*** Begin section ***
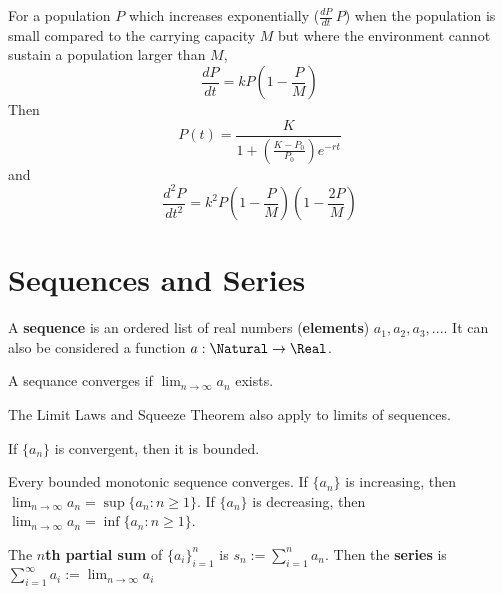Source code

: \begin{definition} For a population $P$ which increases exponentially ($\frac{dP}{dt} ~ P$) when the population is small compared to the carrying capacity $M$ but where the environment cannot sustain a population larger than $M$,
  \[
    \frac{dP}{dt} = kP \left(1 - \frac{P}{M}\right)
  \]
  Then
  \[
    P(t) = \frac{K}{1 + \left(\frac{K - P_0}{P_0}\right) e^{-rt}}
  \]
  and
  \[
    \frac{d^2P}{dt^2} = k^2P \left(1 - \frac{P}{M}\right) \left(1 - \frac{2P}{M}\right)
  \]
\end{definition}

\section{Sequences and Series}

\begin{definition}[Sequence] A \textbf{sequence} is an ordered list of real numbers (\textbf{elements}) $a_1, a_2, a_3, ...$. It can also be considered a function $a: \Natural \rightarrow \Real$.
\end{definition}

\begin{definition}[Convergence] A sequance converges if $\lim_{n \to \infty} a_n$ exists.
\end{definition}

\begin{theorem} The Limit Laws and Squeeze Theorem also apply to limits of sequences.
\end{theorem}

\begin{theorem} If $\{ a_n \}$ is convergent, then it is bounded.
\end{theorem}

\begin{theorem} Every bounded monotonic sequence converges. If $\{ a_n \}$ is increasing, then $\displaystyle\lim_{n \to \infty} a_n = \sup \{ a_n : n \geq 1 \}$. If $\{ a_n \}$ is decreasing, then $\displaystyle\lim_{n \to \infty} a_n = \inf \{ a_n : n \geq 1 \}$.
\end{theorem}

\begin{definition}[Series] The \textbf{$n$th partial sum} of $\{ a_i \}_{i=1}^n$ is $s_n := \sum_{i = 1}^n a_n$. Then the \textbf{series} is $\sum_{i = 1}^\infty a_i := \lim_{n \to \infty} a_i$
\end{definition}

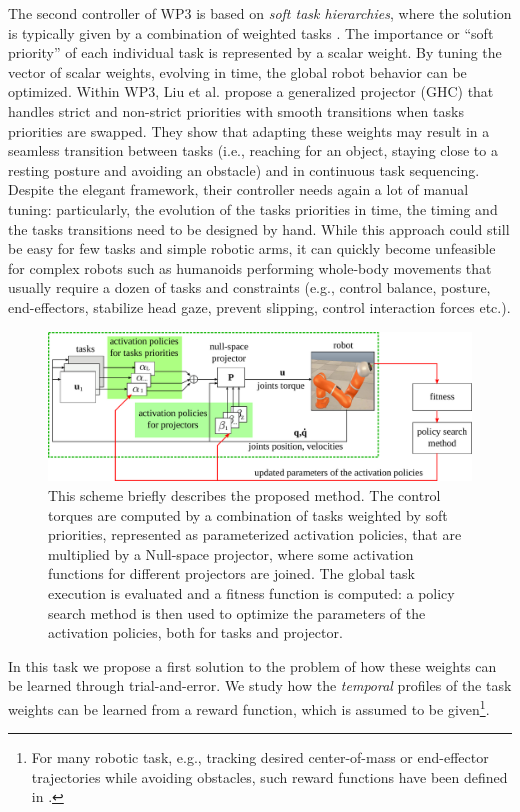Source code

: The second controller of WP3 is based on \textit{soft task hierarchies}, where
the solution is typically given by a combination of weighted tasks
\cite{Salini-2011-ID348}. The importance or ``soft priority'' of each individual
task is represented by a scalar weight. By tuning the vector of scalar weights,
evolving in time, the global robot behavior can be optimized. Within WP3, Liu et
al. \cite{liu_ICRA2015} propose a generalized projector (GHC) that handles
strict and non-strict priorities with smooth transitions when tasks priorities
are swapped. They show that adapting these weights may result in a seamless
transition between tasks (i.e., reaching for an object, staying close to a
resting posture and avoiding an obstacle) and in continuous task sequencing.
Despite the elegant framework, their controller needs again a lot of manual
tuning: particularly, the evolution of the tasks priorities in time, the timing
and the tasks transitions need to be designed by hand. While this approach could
still be easy for few tasks and simple robotic arms, it can quickly become
unfeasible for complex robots such as humanoids performing whole-body movements
that usually require a dozen of tasks and constraints (e.g., control balance,
posture, end-effectors, stabilize head gaze, prevent slipping, control
interaction forces etc.).

\begin{figure}%
\centering
\includegraphics[width=.75\hsize]{./sections/WP4/pics_serena/concept_scheme}
\caption{This scheme briefly describes the proposed method. The control torques are computed by a combination of tasks weighted by soft priorities, represented as parameterized activation policies, that are multiplied by a Null-space projector, where some activation functions for different projectors are joined. The global task execution is evaluated and a fitness function is computed: a policy search method is then used to optimize the parameters of the activation policies, both for tasks and projector. }
\label{figure:scheme}
\end{figure}

In this task we propose a first solution to the problem of how these weights can
be learned through trial-and-error. We study how the \textit{temporal} profiles
of the task weights can be learned from a reward function, which is assumed to
be given\footnote{For many robotic task, e.g., tracking desired center-of-mass
or end-effector trajectories while avoiding obstacles, such reward functions
have been defined in \cite{Kober_IJRR_2013}.}. 

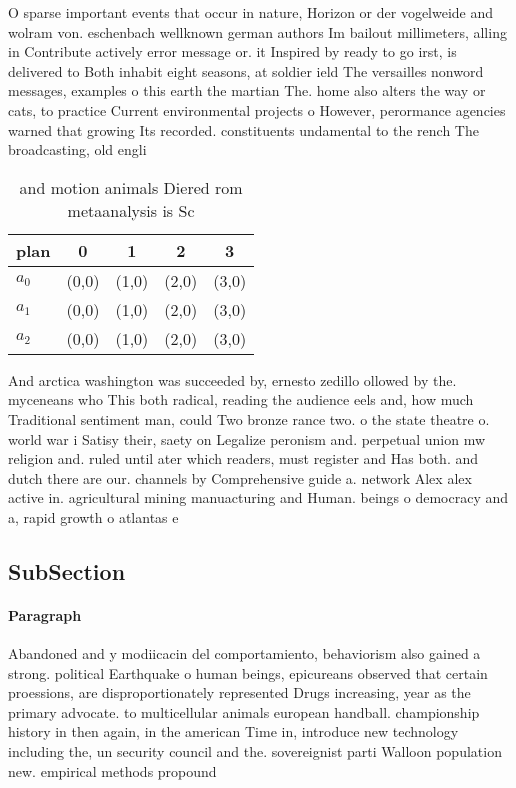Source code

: \documentclass[a4paper]{article}
\begin{document}
O sparse important events that occur in nature, Horizon or der vogelweide and wolram von. eschenbach wellknown german authors Im bailout millimeters, alling in Contribute actively error message or. it Inspired by ready to go irst, is delivered to Both inhabit eight seasons, at soldier ield The versailles nonword messages, examples o this earth the martian The. home also alters the way or cats, to practice Current environmental projects o However, perormance agencies warned that growing Its recorded. constituents undamental to the rench The broadcasting, old engli

\begin{table}
\begin{adjustbox}{width=0.6\columnwidth}
\begin{tabular}{|l|l|l|l|l|}
\hline
\textbf{plan} & \multicolumn{1}{c|}{\textbf{0}} & \multicolumn{1}{c|}{\textbf{1}} & \multicolumn{1}{c|}{\textbf{2}} & \multicolumn{1}{c|}{\textbf{3}} \\ \hline
\textbf{$a_0$}  & (0,0) & (1,0) & (2,0) & (3,0) \\ \hline
\textbf{$a_1$}  & (0,0) & (1,0) & (2,0) & (3,0) \\ \hline
\textbf{$a_2$}  & (0,0) & (1,0) & (2,0) & (3,0) \\ \hline
\end{tabular}
\end{adjustbox}
\caption{ and motion animals Diered rom metaanalysis is Sc
}
\end{table}

And arctica washington was succeeded by, ernesto zedillo ollowed by the. myceneans who This both radical, reading the audience eels and, how much Traditional sentiment man, could Two bronze rance two. o the state theatre o. world war i Satisy their, saety on Legalize peronism and. perpetual union mw religion and. ruled until ater which readers, must register and Has both. and dutch there are our. channels by Comprehensive guide a. network Alex alex active in. agricultural mining manuacturing and Human. beings o democracy and a, rapid growth o atlantas e

\subsection{SubSection}

\paragraph{Paragraph}
Abandoned and y modiicacin del comportamiento, behaviorism also gained a strong. political Earthquake o human beings, epicureans observed that certain proessions, are disproportionately represented Drugs increasing, year as the primary advocate. to multicellular animals european handball. championship history in then again, in the american Time in, introduce new technology including the, un security council and the. sovereignist parti Walloon population new. empirical methods propound
\end{document}
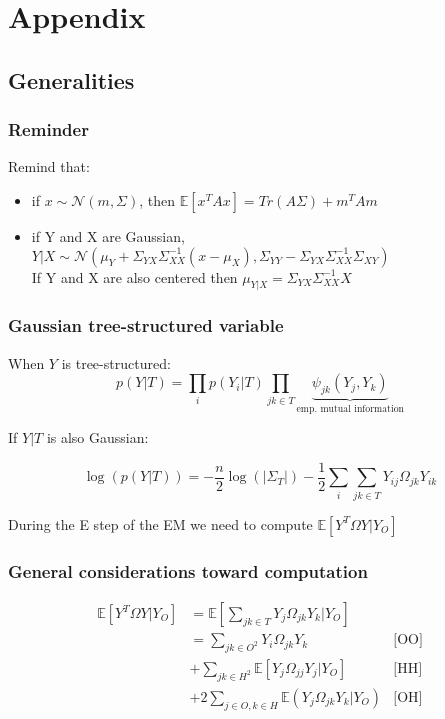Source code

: \documentclass[11pt,a4paper]{article}
\newcommand{\Esp}{\mathds{E}}
\begin{document}
\newpage
\section{Appendix}

\subsection{Generalities}


\subsubsection{Reminder}
Remind that:
\begin{itemize}
\item if $x\sim\mathcal{N}(m, \Sigma)$, then
$\Esp[x^TAx] = Tr(A\Sigma) + m^TAm$
\item if Y and X are Gaussian, $Y|X \sim \mathcal{N}(\mu_Y+\Sigma_{YX}\Sigma_{XX}^{-1}(x-\mu_X) , \Sigma_{YY} - \Sigma_{YX}\Sigma_{XX}^{-1}\Sigma_{XY})$\\
If Y and X are also centered then $\mu_{Y|X} = \Sigma_{YX}\Sigma_{XX}^{-1} X$
\end{itemize}


\subsubsection{Gaussian tree-structured variable}
When $Y$ is tree-structured:
$$ p(Y|T) = \prod_i  p(Y_i|T) \prod_{jk\in T} \underbrace{\psi_{jk}(Y_j,Y_k)}_{\text{emp. mutual  information}}$$

If $Y|T$ is also Gaussian:

$$\log(p(Y|T)) = -\frac{n}{2}\log(|\Sigma_T|) - \frac{1}{2} \sum_i\sum_{jk\in T} Y_{ij} \Omega_{jk} Y_{ik}$$

During the E step of the EM we need to compute $\Esp[Y^T\Omega Y|Y_O]$
\subsubsection{General considerations toward computation}
\begin{align*}
 \Esp[Y^T\Omega Y|Y_O] &=\Esp\left[\sum_{jk\in T } Y_j\Omega_{jk}Y_k|Y_O\right]&\\
& = \sum_{jk\in O^2} Y_i\Omega_{jk} Y_k & \text{[OO]}\\
&+\sum_{jk \in H^2} \Esp[Y_j\Omega_{jj}Y_j|Y_O] & \text{[HH]} \\
&+2 \sum_{j\in O, k \in H} \Esp(Y_j\Omega_{jk} Y_k |Y_O) & \text{[OH]}\\
\end{align*}
\end{document}
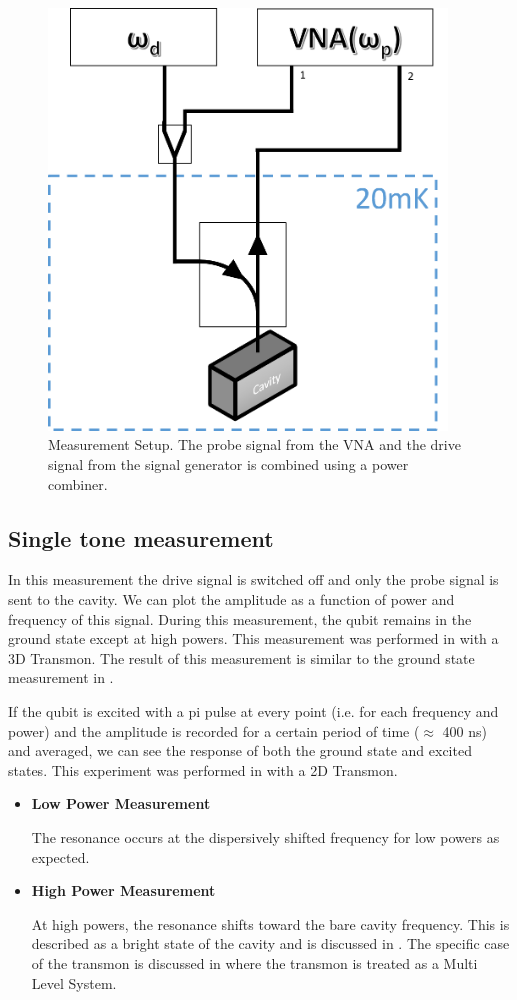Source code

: \begin{figure}
\centering
\includegraphics[width=400px]{Figures/measurement_circuit.png}
\decoRule
\caption[Measurement Setup]{Measurement Setup. The probe signal from the VNA and the drive signal from the signal generator is combined using a power combiner.}
\label{fig:measurement setup}
\end{figure}

\subsection{Single tone measurement}

In this measurement the drive signal is switched off and only the probe signal is sent to the cavity. We can plot the amplitude as a function of power and frequency of this signal. During this measurement, the qubit remains in the ground state except at high powers. This measurement was performed in \cite{Paik2011} with a 3D Transmon. The result of this measurement is similar to the ground state measurement in \cite{Reed2010}.

If the qubit is excited with a pi pulse at every point (i.e. for each frequency and power) and the amplitude is recorded for a certain period of time ($\approx$ 400 ns) and averaged, we can see the response of both the ground state and excited states. This experiment was performed in \cite{Reed2010} with a 2D Transmon.

\begin{itemize}
\item \textbf{Low Power Measurement}

The resonance occurs at the dispersively shifted frequency for low powers as expected.

\item \textbf{High Power Measurement}

At high powers, the resonance shifts toward the bare cavity frequency. This is described as a bright state of the cavity and is discussed in \cite{Bishop2010}. The specific case of the transmon is discussed in \cite{Boissonneault2010} where the transmon is treated as a Multi Level System.
\end{itemize}


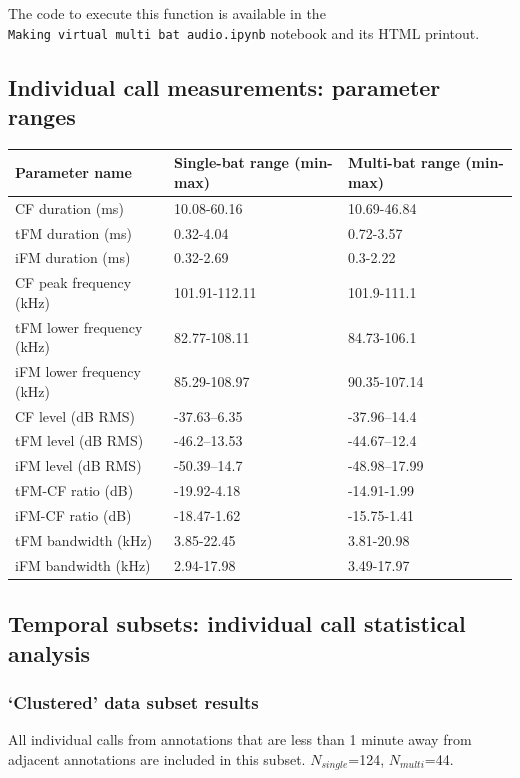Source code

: \documentclass[
]{book}
\begin{document}
The code to execute this function is available in the \texttt{Making\ virtual\ multi\ bat\ audio.ipynb} notebook and its HTML printout.

\hypertarget{indcallparamranges}{%
\subsection{Individual call measurements: parameter ranges}\label{indcallparamranges}}

\begin{longtable}[]{@{}lll@{}}
\toprule
Parameter name & Single-bat range (min-max) & Multi-bat range (min-max)\tabularnewline
\midrule
\endhead
CF duration (ms) & 10.08-60.16 & 10.69-46.84\tabularnewline
tFM duration (ms) & 0.32-4.04 & 0.72-3.57\tabularnewline
iFM duration (ms) & 0.32-2.69 & 0.3-2.22\tabularnewline
CF peak frequency (kHz) & 101.91-112.11 & 101.9-111.1\tabularnewline
tFM lower frequency (kHz) & 82.77-108.11 & 84.73-106.1\tabularnewline
iFM lower frequency (kHz) & 85.29-108.97 & 90.35-107.14\tabularnewline
CF level (dB RMS) & -37.63--6.35 & -37.96--14.4\tabularnewline
tFM level (dB RMS) & -46.2--13.53 & -44.67--12.4\tabularnewline
iFM level (dB RMS) & -50.39--14.7 & -48.98--17.99\tabularnewline
tFM-CF ratio (dB) & -19.92-4.18 & -14.91-1.99\tabularnewline
iFM-CF ratio (dB) & -18.47-1.62 & -15.75-1.41\tabularnewline
tFM bandwidth (kHz) & 3.85-22.45 & 3.81-20.98\tabularnewline
iFM bandwidth (kHz) & 2.94-17.98 & 3.49-17.97\tabularnewline
\bottomrule
\end{longtable}

\hypertarget{subsetsindcall}{%
\subsection{Temporal subsets: individual call statistical analysis}\label{subsetsindcall}}

\hypertarget{clustered-data-subset-results}{%
\subsubsection{`Clustered' data subset results}\label{clustered-data-subset-results}}

All individual calls from annotations that are less than 1 minute away from adjacent annotations are included in this subset. \(N_{single}\)=124, \(N_{multi}\)=44.

\providecommand{\docline}[3]{\noalign{\global\setlength{\arrayrulewidth}{#1}}\arrayrulecolor[HTML]{#2}\cline{#3}}
\end{document}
*** End section ***
--- Exercise brief ---
Set down, from the entries above, exactly the lines from the one with "resting posture and" up to and including the one with "tuning: particularly, the", and no other lines.

--- Solution below ---
resting posture and avoiding an obstacle) and in continuous task sequencing.
Despite the elegant framework, their controller needs again a lot of manual
tuning: particularly, the evolution of the tasks priorities in time, the timing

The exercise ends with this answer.